Article I: The Column

  • Columns must:

    • Be strictly perpendicular to the ground

    • Be free-standing, to be expressed in a natural way

    • Be round, because nature makes nothing square

    • Be tapered from bottom to top in imitation of plants in nature

    • Rest directly on the floor

  • The faults:

    • “Being engaged in the wall” is a fault because it detracts from the overall beauty and aesthetic nature of columns.

    • The use of pilasters should strictly be frowned upon especially since in nearly every case columns could be used instead.

    • Setting columns upon pedestals is “like adding a second set of legs beneath the first pair.”

Article II: The Entablature

  • The Entablature must:

    • always rest on its columns like a lintel

    • In its whole length it must not have any corner or projection

  • The Faults:

    • Instead of a beam-like structure it becomes an arch

      • Against nature because:

        • require massive piers and imposts

        • They become pilasters

        • Force columns to give lateral support; columns are meant to give vertical support only.

    • Not straight, but broken with angles and projections

      • Why? “Never put anything into a building for which one cannot give a sound reason.” Nature is so, buildings should also be.

Article III: The Pediment

  • The Pediment must:

    • represent the gable of the roof

    • never be anywhere except across the width of a building.

    • be above the entablature

  • The faults:

    • To erect the pediment on the long side of a building.

    • To make non-triangular pediments

      • Should not be curved, broken nor scrolled

    • To pile pediments on top of each other

Chapter II: The Different Architectural Orders

  • The Doric Order (in columns):

    • Has the most beautiful base, but is difficult to use:

      • Doric columns can never be coupled successfully

      • Interior angles become difficult because of the bases and capitals must penetrate each other

  • The Ionic Order:

    • Almost faultless, lighter and more delicate than the Doric

      • The column suffers because nature dictates that the heaviest part must always be at the bottom, but the Ionic column is heavy at top

      • The base is ill-formed and could be eliminated

        • Offends against the true principles of nature

  • The Corinthian Order:

    • The greatest, most majestic order

      • Beautiful, harmonious composition

        • Architects should stop using anything by the acanthus leaf which “has by nature the contour and curves which suit the leaves of the Corinthian capital.”

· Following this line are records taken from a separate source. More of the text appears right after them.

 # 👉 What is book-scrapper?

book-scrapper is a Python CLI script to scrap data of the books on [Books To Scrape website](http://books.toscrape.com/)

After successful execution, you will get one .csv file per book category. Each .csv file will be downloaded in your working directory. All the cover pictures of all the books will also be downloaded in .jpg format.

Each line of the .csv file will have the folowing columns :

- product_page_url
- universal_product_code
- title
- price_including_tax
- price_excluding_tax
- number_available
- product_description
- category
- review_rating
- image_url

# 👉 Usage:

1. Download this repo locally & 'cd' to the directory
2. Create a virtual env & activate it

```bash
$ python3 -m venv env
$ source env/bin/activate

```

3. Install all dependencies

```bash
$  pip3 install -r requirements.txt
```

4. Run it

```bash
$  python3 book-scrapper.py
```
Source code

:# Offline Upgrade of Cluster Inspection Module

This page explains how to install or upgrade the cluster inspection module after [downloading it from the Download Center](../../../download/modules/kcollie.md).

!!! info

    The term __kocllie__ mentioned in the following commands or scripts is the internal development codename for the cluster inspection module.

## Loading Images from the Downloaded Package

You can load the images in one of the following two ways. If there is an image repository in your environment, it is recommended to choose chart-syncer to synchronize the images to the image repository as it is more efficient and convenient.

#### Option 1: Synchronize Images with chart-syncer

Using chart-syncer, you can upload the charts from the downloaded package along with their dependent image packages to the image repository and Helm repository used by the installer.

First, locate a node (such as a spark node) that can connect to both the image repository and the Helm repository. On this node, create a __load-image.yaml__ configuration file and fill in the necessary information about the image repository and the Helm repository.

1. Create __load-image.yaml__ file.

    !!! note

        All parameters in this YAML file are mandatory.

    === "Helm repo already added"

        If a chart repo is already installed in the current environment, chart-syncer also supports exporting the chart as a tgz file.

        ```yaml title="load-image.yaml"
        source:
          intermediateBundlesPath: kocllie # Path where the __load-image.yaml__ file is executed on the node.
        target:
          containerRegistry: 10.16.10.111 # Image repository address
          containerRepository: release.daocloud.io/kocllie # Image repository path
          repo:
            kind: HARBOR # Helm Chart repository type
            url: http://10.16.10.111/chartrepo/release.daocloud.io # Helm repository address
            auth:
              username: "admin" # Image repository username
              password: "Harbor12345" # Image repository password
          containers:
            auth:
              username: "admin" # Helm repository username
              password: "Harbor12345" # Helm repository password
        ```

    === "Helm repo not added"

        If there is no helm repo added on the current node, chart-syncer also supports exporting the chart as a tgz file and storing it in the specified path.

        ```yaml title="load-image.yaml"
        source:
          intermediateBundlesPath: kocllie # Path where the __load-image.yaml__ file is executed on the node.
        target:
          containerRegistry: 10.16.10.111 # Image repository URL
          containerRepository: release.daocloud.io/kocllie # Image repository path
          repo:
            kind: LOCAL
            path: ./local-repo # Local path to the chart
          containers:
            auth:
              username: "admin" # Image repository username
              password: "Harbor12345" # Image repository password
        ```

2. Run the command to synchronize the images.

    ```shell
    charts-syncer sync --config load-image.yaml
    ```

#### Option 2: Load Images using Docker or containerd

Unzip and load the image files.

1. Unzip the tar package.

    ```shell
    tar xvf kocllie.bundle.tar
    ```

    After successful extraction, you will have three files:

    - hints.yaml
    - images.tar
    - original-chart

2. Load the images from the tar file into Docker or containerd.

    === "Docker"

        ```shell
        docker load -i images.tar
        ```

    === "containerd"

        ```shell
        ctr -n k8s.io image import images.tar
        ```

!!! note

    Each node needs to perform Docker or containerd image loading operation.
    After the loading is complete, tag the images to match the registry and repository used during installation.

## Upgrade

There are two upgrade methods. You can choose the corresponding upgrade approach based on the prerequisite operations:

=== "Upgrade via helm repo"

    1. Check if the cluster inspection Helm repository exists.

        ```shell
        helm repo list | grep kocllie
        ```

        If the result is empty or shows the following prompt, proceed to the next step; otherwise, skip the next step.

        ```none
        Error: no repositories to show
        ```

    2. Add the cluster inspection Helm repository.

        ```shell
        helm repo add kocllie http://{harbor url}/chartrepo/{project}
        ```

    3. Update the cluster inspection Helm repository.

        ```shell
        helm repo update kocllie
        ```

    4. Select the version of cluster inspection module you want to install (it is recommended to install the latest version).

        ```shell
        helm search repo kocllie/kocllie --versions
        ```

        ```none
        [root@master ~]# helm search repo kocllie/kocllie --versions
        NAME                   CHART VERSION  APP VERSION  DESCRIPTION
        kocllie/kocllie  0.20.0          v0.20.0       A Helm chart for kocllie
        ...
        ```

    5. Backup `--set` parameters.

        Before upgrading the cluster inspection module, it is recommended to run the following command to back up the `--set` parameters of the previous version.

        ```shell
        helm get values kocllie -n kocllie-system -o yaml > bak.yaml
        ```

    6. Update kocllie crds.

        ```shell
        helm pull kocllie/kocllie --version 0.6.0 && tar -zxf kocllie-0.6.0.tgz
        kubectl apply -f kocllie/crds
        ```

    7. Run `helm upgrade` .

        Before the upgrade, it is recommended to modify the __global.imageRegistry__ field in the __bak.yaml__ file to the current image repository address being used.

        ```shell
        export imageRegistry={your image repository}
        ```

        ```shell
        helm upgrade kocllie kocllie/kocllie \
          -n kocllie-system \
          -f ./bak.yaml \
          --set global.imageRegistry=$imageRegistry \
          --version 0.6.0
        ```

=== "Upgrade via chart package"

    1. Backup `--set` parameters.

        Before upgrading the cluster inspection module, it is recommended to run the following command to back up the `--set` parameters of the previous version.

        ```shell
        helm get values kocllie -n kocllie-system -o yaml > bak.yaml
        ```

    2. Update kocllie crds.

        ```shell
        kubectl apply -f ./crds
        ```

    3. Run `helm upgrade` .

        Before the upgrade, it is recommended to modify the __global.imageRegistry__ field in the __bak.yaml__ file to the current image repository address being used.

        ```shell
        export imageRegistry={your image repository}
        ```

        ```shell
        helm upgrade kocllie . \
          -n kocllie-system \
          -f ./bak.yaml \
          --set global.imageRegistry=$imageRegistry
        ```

Chapter III: Observations on the Art of Building(Laugier’s Commodity, Firmness and Delight)

  • Article I: On the Solidity of Buildings

    • Building must be solid for long life, much like the ancients did

    • Solidity depends on two things: Choice of material and its efficient use

  • Article II: On Convenience

    • The situation (site) must be considered to include views and ventilation

    • The planning (exterior and interior) must be suitable, comfortable, have good circulation, and always include a courtyard

    • The internal communications (servants halls, stairways, etc) must be located for quick access

  • Article III: On How to Observe Bienseance in Buildings

    • A building must be neither more nor less magnificent than is appropriate to its purpose

  • “Beauty of buildings depends on three things: accuracy of proportions, elegance of forms, and choice and distribution of ornaments.”